Nationally, the spring housing market has been weaker than many economists and real estate professionals expected.

According to the National Association of REALTORS, existing-home sales increased just 0.2% in April 2026. NAR also reported that sales increased month over month in the Midwest and South, stayed unchanged in the Northeast, and declined in the West. NAR Chief Economist Lawrence Yun noted that home sales were modestly helped by improved affordability, but that days on market are lengthening as buyers take more time before making decisions. (National Association of REALTORS®)

That matters because spring is usually the Super Bowl of real estate. This is when buyers come out, sellers list, families try to move before the next school year, and the market typically picks up momentum.

But this year, that momentum has been choppy.

Mortgage rates are a major reason. Freddie Mac reported that the average 30-year fixed mortgage rate was 6.37% on May 7, 2026, up from 6.30% the week before. FRED, using Freddie Mac data, also shows the 30-year fixed rate at 6.37% for the week ending May 7, 2026. (Freddie Mac)

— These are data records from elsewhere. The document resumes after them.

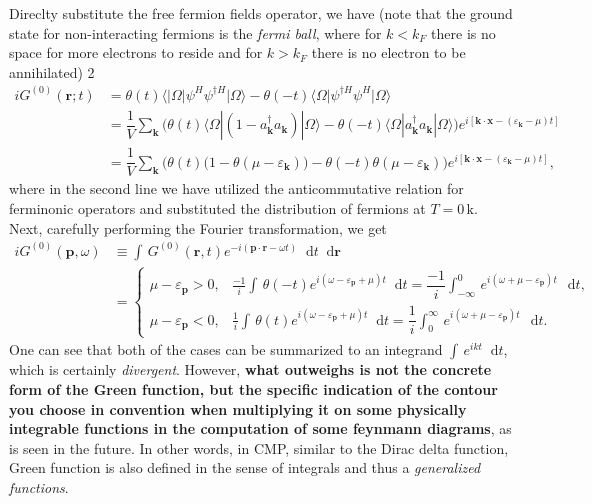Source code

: \documentclass[b5paper,10pt,UTF8]{book}
\newcommand*\dd{\mathop{}\!\mathrm{d}}
\numberwithin{equation}{section}
\begin{document}
			\begin{Proof}
			Direclty substitute the free fermion fields operator, we have (note that the ground state for non-interacting fermions is the \emph{fermi ball}, where for $k<k_F$ there is no space for more electrons to reside and for $k>k_F$ there is no electron to be annihilated)
2				\begin{align*}
					iG^{(0)}(\bm{r};t)&=\theta(t)\langle|\Omega|\psi^H\psi^{\dagger H}|\Omega\rangle-\theta(-t)\langle\Omega|\psi^{\dagger H}\psi^H|\Omega\rangle\\\
					&=\dfrac{1}{V}\sum_{\bm{k}}\bigg(\theta(t)\langle\Omega|(1-a_{\bm{k}}^\dagger a_{\bm{k}})|\Omega\rangle-\theta(-t)\langle\Omega|a_{\bm{k}}^\dagger a_{\bm{k}}|\Omega\rangle\bigg)e^{i[\bm{k\cdot x}-(\varepsilon_{\bm{k}}-\mu)t]}\\
					&=\dfrac{1}{V}\sum_{\bm{k}}\bigg(\theta(t)\big(1-\theta(\mu-\varepsilon_{\bm{k}})\big)-\theta(-t)\theta(\mu-\varepsilon_{\bm{k}})\bigg)e^{i[\bm{k\cdot x}-(\varepsilon_{\bm{k}}-\mu)t]},
				\end{align*}
				where in the second line we have utilized the anticommutative relation for ferminonic operators and substituted the distribution of fermions at $T=0\,\mathrm{k}$. Next, carefully performing the Fourier transformation, we get 
				\begin{align*}
					iG^{(0)}(\bm{p},\omega)&\equiv\int\,G^{(0)}(\bm{r},t)e^{-i(\bm{p\cdot r}-\omega t)}\dd t\dd\bm{r}\\
					&=	\begin{cases}
							\displaystyle\mu-\varepsilon_{\bm{p}}>0,&\displaystyle\frac{-1}{i}\int\,\theta(-t)e^{i(\omega-\varepsilon_{\bm p}+\mu)t}\dd t=\dfrac{-1}{i}\int_{-\infty}^0\,e^{i(\omega+\mu-\varepsilon_{\bm p})t}\,\dd t,\\[0.7pc]
							\displaystyle\mu-\varepsilon_{\bm{p}}<0,&\displaystyle\frac{1}{i}\int\,\theta(t)e^{i(\omega-\varepsilon_{\bm p}+\mu)t}\dd t=\dfrac{1}{i}\int_0^\infty\,e^{i(\omega+\mu-\varepsilon_{\bm p})t}\,\dd t.
						\end{cases}
				\end{align*}
				One can see that both of the cases can be summarized to an integrand $\int\,e^{ikt}\dd t$, which is certainly \emph{divergent}. However, \textbf{what outweighs is not the concrete form of the Green function, but the specific indication of the contour you choose in convention when multiplying it on some physically integrable functions in the computation of some feynmann diagrams}, as is seen in the future. In other words, in CMP, similar to the Dirac delta function, Green function is also defined in the sense of integrals and thus a \emph{generalized functions}.\par

\end{Proof}
\end{document}
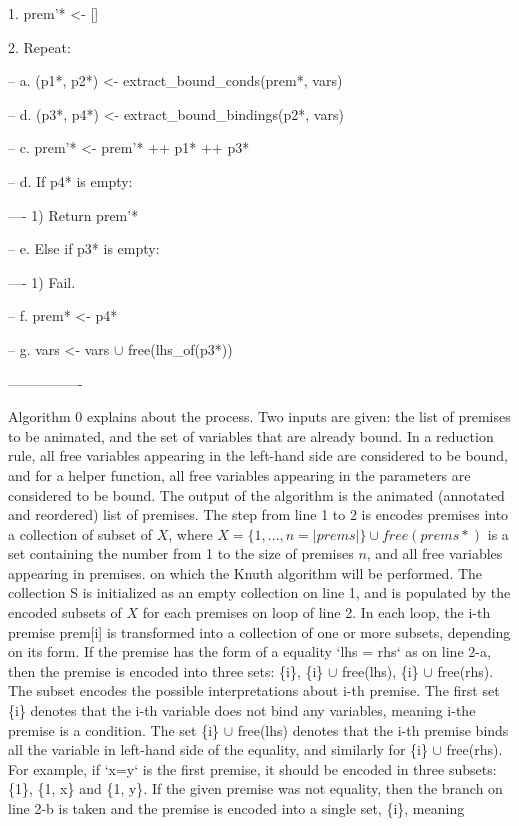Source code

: 1. prem'* <- []

2. Repeat:

-- a. (p1*, p2*) <- extract\_bound\_conds(prem*, vars)

-- d. (p3*, p4*) <- extract\_bound\_bindings(p2*, vars)

-- c. prem'* <- prem'* ++ p1* ++ p3*

-- d. If p4* is empty:

---- 1) Return prem'*

-- e. Else if p3* is empty:

---- 1) Fail.

-- f. prem* <- p4*

-- g. vars <- vars $\cup$ free(lhs\_of(p3*))

----------------

Algorithm 0 explains about the process.
Two inputs are given: the list of premises to be animated, and the set of variables that are already bound.
In a reduction rule, all free variables appearing in the left-hand side are considered to be bound,
and for a helper function, all free variables appearing in the parameters are considered to be bound.
The output of the algorithm is the animated (annotated and reordered) list of premises.
The step from line 1 to 2 is encodes premises into a collection of subset of $X$,
where $X = \{1, ..., n = |prems|\} \cup free(prems*)$ is a set containing the number from 1 to the size of
premises $n$, and all free variables appearing in premises.
on which the Knuth algorithm will be performed. The collection S is initialized as an empty collection on
line 1, and is populated by the encoded subsets of $X$ for each premises on loop of line 2.
In each loop, the i-th premise prem[i] is transformed into a collection of one or
more subsets, depending on its form. If the premise has the form of a equality `lhs = rhs` as on line 2-a,
then the premise is encoded into three sets: \{i\}, \{i\} $\cup$ free(lhs), \{i\} $\cup$ free(rhs). The subset encodes
the possible interpretations about i-th premise. The first set \{i\} denotes that
the i-th variable does not bind any variables, meaning i-the premise is a condition.
The set \{i\} $\cup$ free(lhs) denotes that the i-th premise binds all the variable in left-hand
side of the equality, and similarly for \{i\} $\cup$ free(rhs). For example, if `x=y` is the first premise,
it should be encoded in three subsets: \{1\}, \{1, x\} and \{1, y\}. If the given premise was not equality,
then the branch on line 2-b is taken and the premise is encoded into a single set, \{i\}, meaning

Rates are better than the peak we saw in recent years, but they are still high enough to keep affordability tight. Buyers feel every fraction of a percent when they are already dealing with property taxes, insurance, maintenance, and higher everyday costs.

So yes, the national headline is softer.

But here is where we need to be very clear: you cannot copy and paste the national housing story onto Central Texas.

Our market has its own personality.

And right now, that personality is not dead. It is just picky.

 

Central Texas Real Estate Is Still Moving

When we look at Central Texas, especially Travis and Williamson Counties, the data tells a more nuanced story.

Your market notes show the contradiction perfectly: sales are up, pendings are up, but prices are down. That means buyers are still active, but they are value-sensitive and pushing back on homes that feel overpriced. In April, Travis and Williamson Counties had 2,271 sales, up 9% year over year, while the median sale price fell 3% to $451,000. Year to date, sales were up 2.7%, new pendings were up 12.5%, median sale price was down 3.8%, and price per square foot was down 4.9%.

That is the market in one sentence:

Buyers are buying when the price makes sense.

Unlock MLS also reported broader April 2026 Central Texas market activity with 2,648 closed sales, up 2.0%, a median sales price of $440,000, down 1.9%, 3,411 pending sales, up 15.4%, 11,592 active listings, and 4.7 months of inventory.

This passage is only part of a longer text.